Anna Halprin, Planetary Dance, 2013.
Photo: ©www.earthalive.com

Pour faire référence à votre ouvrage Le temps pris, le temps semble être l’une, sinon la plus grande, de vos préoccupations concernant l’art contemporain, ce qui peut aussi générer des paradoxes quand on se retrouve à la tête d’une biennale : comment ramener de la durée dans un contemporain évanescent ? Avez-vous le sentiment d’y être parvenue avec la sélection que vous avez opérée pour cette 57e édition ?

« Viva Arte Viva » est une biennale au présent, avec des artistes de toutes les générations. Par ailleurs, j’ai voulu dans chaque chapitre des pierres d’achoppement plus historiques, des années soixante et soixante-dix, qui entament un questionnement sur des sujets qui demeurent contemporains et sont revisités ou réinterrogés par des artistes plus jeunes.
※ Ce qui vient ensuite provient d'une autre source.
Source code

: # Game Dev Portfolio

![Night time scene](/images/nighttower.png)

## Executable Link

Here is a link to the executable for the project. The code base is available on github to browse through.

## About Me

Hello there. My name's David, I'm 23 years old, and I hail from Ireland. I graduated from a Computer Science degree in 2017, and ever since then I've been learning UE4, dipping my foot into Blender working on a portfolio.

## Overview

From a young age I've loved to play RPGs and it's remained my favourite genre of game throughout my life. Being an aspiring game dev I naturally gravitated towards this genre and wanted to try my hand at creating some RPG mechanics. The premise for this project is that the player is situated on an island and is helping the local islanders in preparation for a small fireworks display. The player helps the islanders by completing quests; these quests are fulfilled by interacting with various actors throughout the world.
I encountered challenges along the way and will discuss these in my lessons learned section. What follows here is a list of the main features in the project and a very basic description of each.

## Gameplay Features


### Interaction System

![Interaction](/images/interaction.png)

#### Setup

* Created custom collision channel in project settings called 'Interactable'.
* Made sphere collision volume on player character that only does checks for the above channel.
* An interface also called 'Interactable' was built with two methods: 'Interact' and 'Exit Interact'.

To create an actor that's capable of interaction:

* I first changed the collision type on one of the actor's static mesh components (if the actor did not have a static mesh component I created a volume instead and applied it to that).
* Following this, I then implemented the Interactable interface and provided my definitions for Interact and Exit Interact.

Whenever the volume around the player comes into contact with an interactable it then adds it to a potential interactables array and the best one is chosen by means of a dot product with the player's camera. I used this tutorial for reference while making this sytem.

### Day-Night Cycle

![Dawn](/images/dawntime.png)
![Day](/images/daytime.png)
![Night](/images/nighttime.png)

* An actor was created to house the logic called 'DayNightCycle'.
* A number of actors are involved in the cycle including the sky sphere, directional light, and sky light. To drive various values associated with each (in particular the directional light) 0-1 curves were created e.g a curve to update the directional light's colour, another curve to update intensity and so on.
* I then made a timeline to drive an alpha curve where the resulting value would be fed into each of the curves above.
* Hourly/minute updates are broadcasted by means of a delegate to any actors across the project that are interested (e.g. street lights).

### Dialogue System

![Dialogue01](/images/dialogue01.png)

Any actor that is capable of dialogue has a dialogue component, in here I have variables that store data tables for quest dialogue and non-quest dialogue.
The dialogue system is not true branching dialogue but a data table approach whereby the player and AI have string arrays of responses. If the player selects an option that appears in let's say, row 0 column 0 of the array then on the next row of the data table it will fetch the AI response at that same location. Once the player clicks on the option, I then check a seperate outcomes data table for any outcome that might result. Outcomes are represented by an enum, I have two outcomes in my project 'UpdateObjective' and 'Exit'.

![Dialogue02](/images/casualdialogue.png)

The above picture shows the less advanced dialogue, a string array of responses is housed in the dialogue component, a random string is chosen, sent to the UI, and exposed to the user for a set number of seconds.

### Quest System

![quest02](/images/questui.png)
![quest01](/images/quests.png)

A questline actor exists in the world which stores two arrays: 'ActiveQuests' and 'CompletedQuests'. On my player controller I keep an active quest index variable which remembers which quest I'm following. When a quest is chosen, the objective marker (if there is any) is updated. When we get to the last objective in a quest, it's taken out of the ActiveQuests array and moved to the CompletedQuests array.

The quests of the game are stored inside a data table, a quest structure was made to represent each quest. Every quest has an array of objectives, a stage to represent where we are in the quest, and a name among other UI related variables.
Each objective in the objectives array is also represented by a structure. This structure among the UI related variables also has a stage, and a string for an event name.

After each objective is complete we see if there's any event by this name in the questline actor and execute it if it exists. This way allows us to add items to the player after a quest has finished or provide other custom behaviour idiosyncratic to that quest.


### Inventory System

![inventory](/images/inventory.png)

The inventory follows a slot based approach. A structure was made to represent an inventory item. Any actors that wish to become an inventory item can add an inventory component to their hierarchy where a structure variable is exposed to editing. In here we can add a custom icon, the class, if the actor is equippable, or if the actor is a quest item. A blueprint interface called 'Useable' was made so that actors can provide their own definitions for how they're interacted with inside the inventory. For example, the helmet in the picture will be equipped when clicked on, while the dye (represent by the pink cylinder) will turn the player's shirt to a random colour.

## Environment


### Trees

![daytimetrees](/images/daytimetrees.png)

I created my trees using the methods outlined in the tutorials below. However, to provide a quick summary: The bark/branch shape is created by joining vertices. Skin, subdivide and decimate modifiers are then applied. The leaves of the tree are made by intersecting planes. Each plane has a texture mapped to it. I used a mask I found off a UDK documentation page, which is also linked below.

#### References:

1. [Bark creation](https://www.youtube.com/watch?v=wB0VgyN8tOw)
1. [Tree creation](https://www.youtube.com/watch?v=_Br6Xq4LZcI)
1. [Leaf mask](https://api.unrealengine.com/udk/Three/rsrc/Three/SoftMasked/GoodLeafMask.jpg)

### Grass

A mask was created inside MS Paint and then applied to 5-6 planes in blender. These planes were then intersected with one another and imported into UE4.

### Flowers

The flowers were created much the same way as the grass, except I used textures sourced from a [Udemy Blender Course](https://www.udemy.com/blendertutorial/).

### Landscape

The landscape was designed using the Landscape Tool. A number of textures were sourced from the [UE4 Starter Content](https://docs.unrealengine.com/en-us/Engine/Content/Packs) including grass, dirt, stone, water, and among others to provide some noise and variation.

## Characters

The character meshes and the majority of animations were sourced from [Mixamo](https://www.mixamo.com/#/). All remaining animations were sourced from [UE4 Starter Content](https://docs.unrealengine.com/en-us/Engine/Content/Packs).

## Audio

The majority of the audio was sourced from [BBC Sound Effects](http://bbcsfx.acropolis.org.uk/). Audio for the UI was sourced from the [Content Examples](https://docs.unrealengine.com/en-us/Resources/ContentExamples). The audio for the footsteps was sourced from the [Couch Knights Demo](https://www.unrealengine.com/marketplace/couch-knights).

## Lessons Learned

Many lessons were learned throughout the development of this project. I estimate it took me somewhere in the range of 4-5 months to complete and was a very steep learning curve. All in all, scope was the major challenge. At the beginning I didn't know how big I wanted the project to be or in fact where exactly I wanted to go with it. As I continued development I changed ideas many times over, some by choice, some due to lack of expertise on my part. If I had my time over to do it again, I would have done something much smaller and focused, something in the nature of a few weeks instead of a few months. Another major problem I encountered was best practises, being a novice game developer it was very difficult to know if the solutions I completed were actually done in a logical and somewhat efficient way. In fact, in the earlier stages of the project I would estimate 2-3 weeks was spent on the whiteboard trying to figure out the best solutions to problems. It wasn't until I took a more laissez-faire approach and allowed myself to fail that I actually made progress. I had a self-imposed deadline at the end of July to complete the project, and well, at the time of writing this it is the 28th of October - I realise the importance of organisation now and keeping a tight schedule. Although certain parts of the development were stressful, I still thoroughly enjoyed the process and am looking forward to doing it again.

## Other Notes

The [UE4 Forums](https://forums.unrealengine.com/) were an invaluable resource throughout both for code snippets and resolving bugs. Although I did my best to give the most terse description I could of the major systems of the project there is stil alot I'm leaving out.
Enfin, le temps comme sujet à l’œuvre sera en effet au centre du dernier chapitre, le Pavillon du temps et de l’infinitude, qui mène le spectateur vers des dimensions plus spéculatives, scientifiques ou métaphysiques, de Bas Jan Ader à Attila Csörgo en passant par la recherche autour du déjà-vu d’Alicja Kwade.

Quelle sera, d’après vous, votre apport majeur à la structure de la biennale ? Avez-vous cherché à bousculer un tant soi peu l’ordonnancement des pavillons ?

J’ai posé la question des pavillons nationaux qui est souvent au cœur du débat, en utilisant justement le terme de pavillon pour mes différents chapitres, neuf au total, qui se répartissent entre le Pavillon central et l’Arsenale, en cherchant à dépasser cette question des pavillons nationaux pour les relier à la biennale. C’est à ma connaissance une première, que le commissaire sorte de son exposition pour inviter les pavillons, en demandant aux artistes des quelques quatre-vingt-cinq pays de participer à mes trois projets parallèles : Tavola aperta (Table ouverte), Projet Pratiques d’Artistes et Je déballe ma bibliothèque. Tavola Aperta consiste en des déjeuners qui ont lieu soit devant le Pavillon central soit dans la Salle d’Armes de l’Arsenale : chaque fois, un artiste est invité à engager une conversation avec le public autour d’un déjeuner, de manière informelle et conviviale. Chaque Tavola Aperta est accessible en streaming sur le site de la Biennale. Le Projet Pratiques d’Artistes a, quant à lui, débuté le 7 février, avec une vidéo réalisée par chaque artiste autour de son monde et de ses pratiques et mise en ligne chaque jour sur le site de la Biennale. J’ai invité tous les pavillons à participer, et le résultat sera visible dans deux salles de l’exposition, au Pavillon central et à la Salle d’Armes. Enfin, dans le Pavillon Stirling, situé dans les Giardini, se déploiera la bibliothèque des livres choisis par les artistes de « Viva Arte Viva » et de tous les pavillons. C’est vraiment l’idée de ne faire qu’un entre l’exposition et les pavillons, autour des artistes, et j’espère que cela donnera une autre tonalité à cette biennale.